• [Task]: In the data below, find every line with the word "Mějme" and copy it out.

Input records below:

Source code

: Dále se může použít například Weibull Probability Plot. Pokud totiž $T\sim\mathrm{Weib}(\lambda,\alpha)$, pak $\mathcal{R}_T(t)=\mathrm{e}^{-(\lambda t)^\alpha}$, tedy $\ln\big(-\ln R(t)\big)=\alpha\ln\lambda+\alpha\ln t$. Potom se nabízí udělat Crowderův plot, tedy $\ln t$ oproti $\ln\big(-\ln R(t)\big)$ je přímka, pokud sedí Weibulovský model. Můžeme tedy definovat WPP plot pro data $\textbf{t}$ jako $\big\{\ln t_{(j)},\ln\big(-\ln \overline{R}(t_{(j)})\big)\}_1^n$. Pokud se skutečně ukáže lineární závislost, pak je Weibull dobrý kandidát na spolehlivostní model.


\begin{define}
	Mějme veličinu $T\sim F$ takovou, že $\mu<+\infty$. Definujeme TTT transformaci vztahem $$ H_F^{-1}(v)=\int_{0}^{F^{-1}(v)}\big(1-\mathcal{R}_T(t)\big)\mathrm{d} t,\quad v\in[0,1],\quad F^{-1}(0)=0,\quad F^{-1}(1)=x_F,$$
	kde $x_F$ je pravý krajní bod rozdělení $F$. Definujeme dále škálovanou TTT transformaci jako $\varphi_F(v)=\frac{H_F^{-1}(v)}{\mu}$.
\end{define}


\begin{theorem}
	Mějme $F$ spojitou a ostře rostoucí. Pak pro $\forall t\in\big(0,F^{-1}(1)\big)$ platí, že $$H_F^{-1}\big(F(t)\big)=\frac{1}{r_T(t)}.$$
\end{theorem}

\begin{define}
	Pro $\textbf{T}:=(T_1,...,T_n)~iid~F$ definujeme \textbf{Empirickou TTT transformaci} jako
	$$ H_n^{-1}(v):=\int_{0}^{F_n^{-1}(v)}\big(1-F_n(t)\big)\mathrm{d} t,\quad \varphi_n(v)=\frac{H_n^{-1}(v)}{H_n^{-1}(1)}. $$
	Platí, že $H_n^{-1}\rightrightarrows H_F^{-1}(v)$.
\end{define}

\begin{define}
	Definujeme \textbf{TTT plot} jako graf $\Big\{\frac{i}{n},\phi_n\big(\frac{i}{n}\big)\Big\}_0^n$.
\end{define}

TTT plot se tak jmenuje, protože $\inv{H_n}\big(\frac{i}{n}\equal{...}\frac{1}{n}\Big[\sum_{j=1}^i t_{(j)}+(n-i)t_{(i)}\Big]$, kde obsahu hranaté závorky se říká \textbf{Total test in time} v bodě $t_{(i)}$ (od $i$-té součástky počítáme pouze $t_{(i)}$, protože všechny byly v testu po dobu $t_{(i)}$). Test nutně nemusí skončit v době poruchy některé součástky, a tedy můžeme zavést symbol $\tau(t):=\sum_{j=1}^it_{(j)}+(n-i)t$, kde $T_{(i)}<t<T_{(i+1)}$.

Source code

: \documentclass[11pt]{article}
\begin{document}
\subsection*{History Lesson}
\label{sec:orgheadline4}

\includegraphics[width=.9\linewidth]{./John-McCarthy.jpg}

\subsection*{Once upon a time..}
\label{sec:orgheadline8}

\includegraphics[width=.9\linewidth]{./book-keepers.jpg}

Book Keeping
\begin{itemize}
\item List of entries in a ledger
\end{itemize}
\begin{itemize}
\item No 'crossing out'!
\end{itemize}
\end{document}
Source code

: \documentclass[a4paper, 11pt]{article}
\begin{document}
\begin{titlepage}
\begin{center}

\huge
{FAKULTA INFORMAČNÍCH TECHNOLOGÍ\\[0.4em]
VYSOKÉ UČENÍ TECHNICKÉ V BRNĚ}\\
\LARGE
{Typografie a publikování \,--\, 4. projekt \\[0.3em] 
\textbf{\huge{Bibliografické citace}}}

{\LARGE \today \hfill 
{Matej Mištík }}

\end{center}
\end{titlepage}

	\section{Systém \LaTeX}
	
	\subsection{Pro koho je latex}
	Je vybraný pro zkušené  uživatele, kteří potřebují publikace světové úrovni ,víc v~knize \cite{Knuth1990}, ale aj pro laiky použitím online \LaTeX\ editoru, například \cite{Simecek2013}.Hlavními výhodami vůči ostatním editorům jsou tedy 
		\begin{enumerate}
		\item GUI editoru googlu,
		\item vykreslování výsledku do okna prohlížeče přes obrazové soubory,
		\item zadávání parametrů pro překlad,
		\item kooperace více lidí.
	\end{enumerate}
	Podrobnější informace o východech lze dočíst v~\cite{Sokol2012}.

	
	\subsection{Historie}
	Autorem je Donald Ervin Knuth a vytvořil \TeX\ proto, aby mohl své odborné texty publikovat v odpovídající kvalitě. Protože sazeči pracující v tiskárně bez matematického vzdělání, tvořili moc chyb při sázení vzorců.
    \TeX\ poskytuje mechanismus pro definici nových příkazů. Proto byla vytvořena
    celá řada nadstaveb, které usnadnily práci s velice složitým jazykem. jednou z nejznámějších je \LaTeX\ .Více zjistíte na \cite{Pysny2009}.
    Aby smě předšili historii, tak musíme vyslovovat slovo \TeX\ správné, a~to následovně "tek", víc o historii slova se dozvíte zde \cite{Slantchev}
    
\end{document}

End of Input records.

• [Answer space]:
	Mějme veličinu $T\sim F$ takovou, že $\mu<+\infty$. Definujeme TTT transformaci vztahem $$ H_F^{-1}(v)=\int_{0}^{F^{-1}(v)}\big(1-\mathcal{R}_T(t)\big)\mathrm{d} t,\quad v\in[0,1],\quad F^{-1}(0)=0,\quad F^{-1}(1)=x_F,$$
	Mějme $F$ spojitou a ostře rostoucí. Pak pro $\forall t\in\big(0,F^{-1}(1)\big)$ platí, že $$H_F^{-1}\big(F(t)\big)=\frac{1}{r_T(t)}.$$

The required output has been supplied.